**TASK**
Transcribe the data below verbatim from the line with "The two probes" to the line with "Its bright end". Include both of those lines.

··········

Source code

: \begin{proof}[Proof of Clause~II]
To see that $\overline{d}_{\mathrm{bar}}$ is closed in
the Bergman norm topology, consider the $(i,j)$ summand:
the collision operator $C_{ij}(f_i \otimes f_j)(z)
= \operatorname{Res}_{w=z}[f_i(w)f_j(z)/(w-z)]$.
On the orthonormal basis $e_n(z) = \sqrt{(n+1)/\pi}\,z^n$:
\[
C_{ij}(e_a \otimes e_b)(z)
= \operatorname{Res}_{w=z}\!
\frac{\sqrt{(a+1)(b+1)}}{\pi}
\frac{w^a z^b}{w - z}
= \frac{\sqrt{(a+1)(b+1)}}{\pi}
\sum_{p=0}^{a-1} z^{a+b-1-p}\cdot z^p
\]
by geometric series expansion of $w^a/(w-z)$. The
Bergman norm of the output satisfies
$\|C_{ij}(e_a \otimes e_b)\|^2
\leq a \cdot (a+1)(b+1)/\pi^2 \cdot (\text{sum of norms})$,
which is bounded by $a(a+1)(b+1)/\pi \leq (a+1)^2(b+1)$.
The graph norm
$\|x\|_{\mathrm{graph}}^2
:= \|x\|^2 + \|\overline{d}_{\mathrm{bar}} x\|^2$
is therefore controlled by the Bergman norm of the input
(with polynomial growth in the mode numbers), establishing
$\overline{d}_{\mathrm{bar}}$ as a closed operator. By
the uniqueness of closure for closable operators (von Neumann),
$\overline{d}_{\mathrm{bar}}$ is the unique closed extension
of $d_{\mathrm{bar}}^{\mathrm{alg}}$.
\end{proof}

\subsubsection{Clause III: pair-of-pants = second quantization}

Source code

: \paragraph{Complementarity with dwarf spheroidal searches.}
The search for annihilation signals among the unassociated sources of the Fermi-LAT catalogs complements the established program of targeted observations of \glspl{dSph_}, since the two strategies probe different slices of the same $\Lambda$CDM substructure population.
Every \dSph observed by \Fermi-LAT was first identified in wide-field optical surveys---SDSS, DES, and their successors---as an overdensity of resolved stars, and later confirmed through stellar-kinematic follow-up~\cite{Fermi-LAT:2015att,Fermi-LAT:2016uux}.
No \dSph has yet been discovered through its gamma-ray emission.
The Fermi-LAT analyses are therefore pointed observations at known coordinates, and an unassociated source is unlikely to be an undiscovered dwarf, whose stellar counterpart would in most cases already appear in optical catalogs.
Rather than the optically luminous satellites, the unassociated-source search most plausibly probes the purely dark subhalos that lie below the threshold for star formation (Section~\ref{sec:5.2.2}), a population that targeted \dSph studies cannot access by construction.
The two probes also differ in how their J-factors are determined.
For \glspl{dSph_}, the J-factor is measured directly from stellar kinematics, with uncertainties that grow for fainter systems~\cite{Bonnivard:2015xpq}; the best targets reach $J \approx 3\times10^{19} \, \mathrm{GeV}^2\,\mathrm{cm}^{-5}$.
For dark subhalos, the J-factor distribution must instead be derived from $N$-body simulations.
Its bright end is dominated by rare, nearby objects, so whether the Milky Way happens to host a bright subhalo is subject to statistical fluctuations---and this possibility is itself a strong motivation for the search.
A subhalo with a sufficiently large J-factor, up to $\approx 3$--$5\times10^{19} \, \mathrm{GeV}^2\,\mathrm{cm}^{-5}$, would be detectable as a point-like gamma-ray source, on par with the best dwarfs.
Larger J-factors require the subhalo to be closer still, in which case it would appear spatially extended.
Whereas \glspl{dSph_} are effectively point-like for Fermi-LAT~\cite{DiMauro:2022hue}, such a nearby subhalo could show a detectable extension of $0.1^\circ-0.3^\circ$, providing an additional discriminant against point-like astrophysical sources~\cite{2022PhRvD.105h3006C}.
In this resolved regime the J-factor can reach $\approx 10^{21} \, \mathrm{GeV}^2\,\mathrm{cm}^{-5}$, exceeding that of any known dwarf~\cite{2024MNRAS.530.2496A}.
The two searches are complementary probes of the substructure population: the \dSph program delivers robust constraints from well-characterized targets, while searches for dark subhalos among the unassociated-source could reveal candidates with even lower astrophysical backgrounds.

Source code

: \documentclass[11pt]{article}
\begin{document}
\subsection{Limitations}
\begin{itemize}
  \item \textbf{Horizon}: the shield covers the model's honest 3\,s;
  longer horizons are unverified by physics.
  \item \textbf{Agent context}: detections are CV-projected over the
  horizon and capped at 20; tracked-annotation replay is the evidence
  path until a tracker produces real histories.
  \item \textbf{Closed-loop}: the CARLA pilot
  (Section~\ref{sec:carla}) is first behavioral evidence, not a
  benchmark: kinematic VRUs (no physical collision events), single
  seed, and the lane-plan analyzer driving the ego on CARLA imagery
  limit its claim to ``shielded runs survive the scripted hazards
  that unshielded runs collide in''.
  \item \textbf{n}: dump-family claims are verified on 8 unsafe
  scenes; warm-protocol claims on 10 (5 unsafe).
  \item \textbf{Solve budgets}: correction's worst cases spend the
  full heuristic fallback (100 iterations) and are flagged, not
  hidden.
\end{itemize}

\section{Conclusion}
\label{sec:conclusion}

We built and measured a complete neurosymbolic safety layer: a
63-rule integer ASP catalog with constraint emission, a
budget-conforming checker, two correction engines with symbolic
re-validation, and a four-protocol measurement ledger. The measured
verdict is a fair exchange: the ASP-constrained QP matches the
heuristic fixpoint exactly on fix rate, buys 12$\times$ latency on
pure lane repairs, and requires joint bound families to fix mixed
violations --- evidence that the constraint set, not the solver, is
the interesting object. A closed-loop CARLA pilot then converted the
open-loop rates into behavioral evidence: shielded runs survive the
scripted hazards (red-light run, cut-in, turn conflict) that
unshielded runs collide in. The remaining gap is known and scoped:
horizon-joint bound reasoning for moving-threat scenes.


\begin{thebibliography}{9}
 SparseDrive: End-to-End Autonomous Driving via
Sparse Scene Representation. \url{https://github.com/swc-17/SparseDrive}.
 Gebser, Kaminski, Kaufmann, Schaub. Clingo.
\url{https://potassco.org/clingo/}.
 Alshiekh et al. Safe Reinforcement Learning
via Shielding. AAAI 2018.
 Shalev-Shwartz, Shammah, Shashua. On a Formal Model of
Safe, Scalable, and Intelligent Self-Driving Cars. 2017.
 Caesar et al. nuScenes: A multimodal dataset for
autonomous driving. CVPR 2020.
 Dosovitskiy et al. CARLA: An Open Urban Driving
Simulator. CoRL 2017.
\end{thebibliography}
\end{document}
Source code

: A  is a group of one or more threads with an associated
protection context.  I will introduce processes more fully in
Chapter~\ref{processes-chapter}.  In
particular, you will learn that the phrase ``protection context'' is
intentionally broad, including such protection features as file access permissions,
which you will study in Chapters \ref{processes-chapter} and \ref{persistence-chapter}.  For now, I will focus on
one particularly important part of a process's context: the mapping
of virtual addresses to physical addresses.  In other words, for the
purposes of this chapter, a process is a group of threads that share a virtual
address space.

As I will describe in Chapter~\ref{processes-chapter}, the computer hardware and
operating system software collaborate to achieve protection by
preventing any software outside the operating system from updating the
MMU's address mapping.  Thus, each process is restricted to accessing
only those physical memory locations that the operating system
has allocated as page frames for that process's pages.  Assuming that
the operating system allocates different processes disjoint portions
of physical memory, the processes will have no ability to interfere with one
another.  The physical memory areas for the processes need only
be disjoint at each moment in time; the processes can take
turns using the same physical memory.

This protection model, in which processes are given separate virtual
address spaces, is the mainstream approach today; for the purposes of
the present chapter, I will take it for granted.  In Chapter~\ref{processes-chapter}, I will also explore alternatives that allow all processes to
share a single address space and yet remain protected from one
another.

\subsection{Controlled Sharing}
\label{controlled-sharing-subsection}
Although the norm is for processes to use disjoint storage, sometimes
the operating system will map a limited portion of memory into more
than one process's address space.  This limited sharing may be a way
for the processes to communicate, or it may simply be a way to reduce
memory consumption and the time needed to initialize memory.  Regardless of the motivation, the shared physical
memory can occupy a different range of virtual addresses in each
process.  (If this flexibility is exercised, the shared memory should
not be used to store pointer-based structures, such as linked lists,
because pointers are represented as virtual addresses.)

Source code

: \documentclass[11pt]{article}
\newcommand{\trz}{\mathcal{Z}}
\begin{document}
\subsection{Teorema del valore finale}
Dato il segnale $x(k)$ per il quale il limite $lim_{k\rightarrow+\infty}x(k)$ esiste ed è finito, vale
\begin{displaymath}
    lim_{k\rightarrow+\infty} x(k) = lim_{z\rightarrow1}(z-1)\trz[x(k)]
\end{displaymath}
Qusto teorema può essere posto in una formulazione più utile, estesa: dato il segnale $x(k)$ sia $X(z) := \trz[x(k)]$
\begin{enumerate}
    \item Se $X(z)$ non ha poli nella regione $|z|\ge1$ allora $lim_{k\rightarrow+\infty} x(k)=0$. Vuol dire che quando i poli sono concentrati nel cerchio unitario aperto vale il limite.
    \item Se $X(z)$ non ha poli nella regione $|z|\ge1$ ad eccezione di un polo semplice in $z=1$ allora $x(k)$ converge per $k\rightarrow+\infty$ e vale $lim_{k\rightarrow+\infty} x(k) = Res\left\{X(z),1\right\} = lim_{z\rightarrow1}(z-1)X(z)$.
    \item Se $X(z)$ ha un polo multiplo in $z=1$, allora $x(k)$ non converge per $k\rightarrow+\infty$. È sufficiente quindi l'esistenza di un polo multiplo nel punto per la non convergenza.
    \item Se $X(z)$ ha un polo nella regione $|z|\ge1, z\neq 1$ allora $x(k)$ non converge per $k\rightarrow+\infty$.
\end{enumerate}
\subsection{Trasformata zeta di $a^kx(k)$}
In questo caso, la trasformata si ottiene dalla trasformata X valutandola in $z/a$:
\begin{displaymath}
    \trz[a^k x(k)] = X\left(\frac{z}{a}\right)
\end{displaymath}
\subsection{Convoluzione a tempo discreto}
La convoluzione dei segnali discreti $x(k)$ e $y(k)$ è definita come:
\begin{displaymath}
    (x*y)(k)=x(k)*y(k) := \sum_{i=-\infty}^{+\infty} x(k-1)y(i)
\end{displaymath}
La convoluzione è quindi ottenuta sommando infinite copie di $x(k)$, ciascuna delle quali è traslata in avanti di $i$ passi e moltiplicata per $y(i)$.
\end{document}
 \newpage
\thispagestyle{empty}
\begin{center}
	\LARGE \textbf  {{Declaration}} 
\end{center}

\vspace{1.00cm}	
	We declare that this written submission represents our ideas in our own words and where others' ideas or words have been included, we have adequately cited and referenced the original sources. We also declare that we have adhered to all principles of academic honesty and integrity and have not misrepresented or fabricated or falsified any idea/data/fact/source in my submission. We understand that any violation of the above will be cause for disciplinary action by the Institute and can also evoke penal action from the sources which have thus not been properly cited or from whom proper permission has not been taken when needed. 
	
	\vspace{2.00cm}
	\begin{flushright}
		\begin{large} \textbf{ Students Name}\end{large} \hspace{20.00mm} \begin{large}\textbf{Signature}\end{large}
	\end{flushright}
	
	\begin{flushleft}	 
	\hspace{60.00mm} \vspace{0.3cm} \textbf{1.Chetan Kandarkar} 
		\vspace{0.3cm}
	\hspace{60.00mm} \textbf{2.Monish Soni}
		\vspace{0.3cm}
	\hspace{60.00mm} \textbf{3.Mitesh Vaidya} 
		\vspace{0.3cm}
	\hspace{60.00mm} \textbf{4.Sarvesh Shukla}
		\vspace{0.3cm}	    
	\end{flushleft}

··········

**TASK RESULT**
The two probes also differ in how their J-factors are determined.
For \glspl{dSph_}, the J-factor is measured directly from stellar kinematics, with uncertainties that grow for fainter systems~\cite{Bonnivard:2015xpq}; the best targets reach $J \approx 3\times10^{19} \, \mathrm{GeV}^2\,\mathrm{cm}^{-5}$.
For dark subhalos, the J-factor distribution must instead be derived from $N$-body simulations.
Its bright end is dominated by rare, nearby objects, so whether the Milky Way happens to host a bright subhalo is subject to statistical fluctuations---and this possibility is itself a strong motivation for the search.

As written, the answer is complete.